* **EXERCISE AIM**
Would you repeat the listing below exactly, with no pictures in it?

* **LISTED ENTRIES**
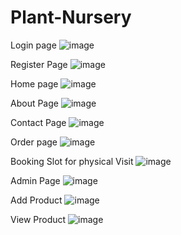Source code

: # Plant-Nursery
Login page 
![image](https://github.com/Vishalyadav2709/Plant-Nursery/assets/91000403/894426e5-81ef-4873-9fbf-cace42314c3c)

Register Page 
![image](https://github.com/Vishalyadav2709/Plant-Nursery/assets/91000403/ded41577-4788-4b63-944e-a4dc4c178593)

Home page 
![image](https://github.com/Vishalyadav2709/Plant-Nursery/assets/91000403/00e350b1-9d12-482c-a8ea-ba25cd003b97)

About Page
![image](https://github.com/Vishalyadav2709/Plant-Nursery/assets/91000403/d256d229-f23a-4e8b-9a19-9858138190f9)

Contact Page 
![image](https://github.com/Vishalyadav2709/Plant-Nursery/assets/91000403/506ccfee-da0d-41bc-9121-b5ebb64d40b6)

Order page 
![image](https://github.com/Vishalyadav2709/Plant-Nursery/assets/91000403/d2b40ac8-d758-45a4-9937-0f7d8a36f423)

Booking Slot for physical Visit
![image](https://github.com/Vishalyadav2709/Plant-Nursery/assets/91000403/c942c13c-47c9-4c48-8092-80fe70cbcf6c)

Admin Page 
![image](https://github.com/Vishalyadav2709/Plant-Nursery/assets/91000403/2737b3ba-c444-4711-b333-d604dbcd8e4b)

Add Product 
![image](https://github.com/Vishalyadav2709/Plant-Nursery/assets/91000403/2039dab9-dcd2-4dfc-8941-5699121049f2)

View Product
![image](https://github.com/Vishalyadav2709/Plant-Nursery/assets/91000403/c0e83f7d-8cd9-4446-94f9-32bae34420e3)









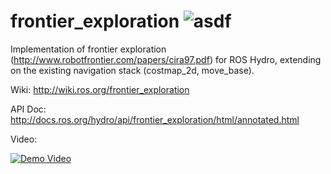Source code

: frontier_exploration ![asdf](https://travis-ci.org/paulbovbel/frontier_exploration.svg?branch=hydro-devel)
====================



Implementation of frontier exploration (http://www.robotfrontier.com/papers/cira97.pdf) for ROS Hydro, extending on the existing navigation stack (costmap_2d, move_base).

Wiki: http://wiki.ros.org/frontier_exploration

API Doc: http://docs.ros.org/hydro/api/frontier_exploration/html/annotated.html

Video:

[![Demo Video](http://img.youtube.com/vi/3W1ufJ7rpCA/0.jpg)](https://www.youtube.com/watch?v=3W1ufJ7rpCA)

* **THE ANSWER**
Source code

: # Plant-Nursery
Login page 
![image](https://github.com/Vishalyadav2709/Plant-Nursery/assets/91000403/894426e5-81ef-4873-9fbf-cace42314c3c)

Register Page 
![image](https://github.com/Vishalyadav2709/Plant-Nursery/assets/91000403/ded41577-4788-4b63-944e-a4dc4c178593)

Home page 
![image](https://github.com/Vishalyadav2709/Plant-Nursery/assets/91000403/00e350b1-9d12-482c-a8ea-ba25cd003b97)

About Page
![image](https://github.com/Vishalyadav2709/Plant-Nursery/assets/91000403/d256d229-f23a-4e8b-9a19-9858138190f9)

Contact Page 
![image](https://github.com/Vishalyadav2709/Plant-Nursery/assets/91000403/506ccfee-da0d-41bc-9121-b5ebb64d40b6)

Order page 
![image](https://github.com/Vishalyadav2709/Plant-Nursery/assets/91000403/d2b40ac8-d758-45a4-9937-0f7d8a36f423)

Booking Slot for physical Visit
![image](https://github.com/Vishalyadav2709/Plant-Nursery/assets/91000403/c942c13c-47c9-4c48-8092-80fe70cbcf6c)

Admin Page 
![image](https://github.com/Vishalyadav2709/Plant-Nursery/assets/91000403/2737b3ba-c444-4711-b333-d604dbcd8e4b)

Add Product 
![image](https://github.com/Vishalyadav2709/Plant-Nursery/assets/91000403/2039dab9-dcd2-4dfc-8941-5699121049f2)

View Product
![image](https://github.com/Vishalyadav2709/Plant-Nursery/assets/91000403/c0e83f7d-8cd9-4446-94f9-32bae34420e3)









Source code

: frontier_exploration ![asdf](https://travis-ci.org/paulbovbel/frontier_exploration.svg?branch=hydro-devel)
====================



Implementation of frontier exploration (http://www.robotfrontier.com/papers/cira97.pdf) for ROS Hydro, extending on the existing navigation stack (costmap_2d, move_base).

Wiki: http://wiki.ros.org/frontier_exploration

API Doc: http://docs.ros.org/hydro/api/frontier_exploration/html/annotated.html

Video:

[![Demo Video](http://img.youtube.com/vi/3W1ufJ7rpCA/0.jpg)](https://www.youtube.com/watch?v=3W1ufJ7rpCA)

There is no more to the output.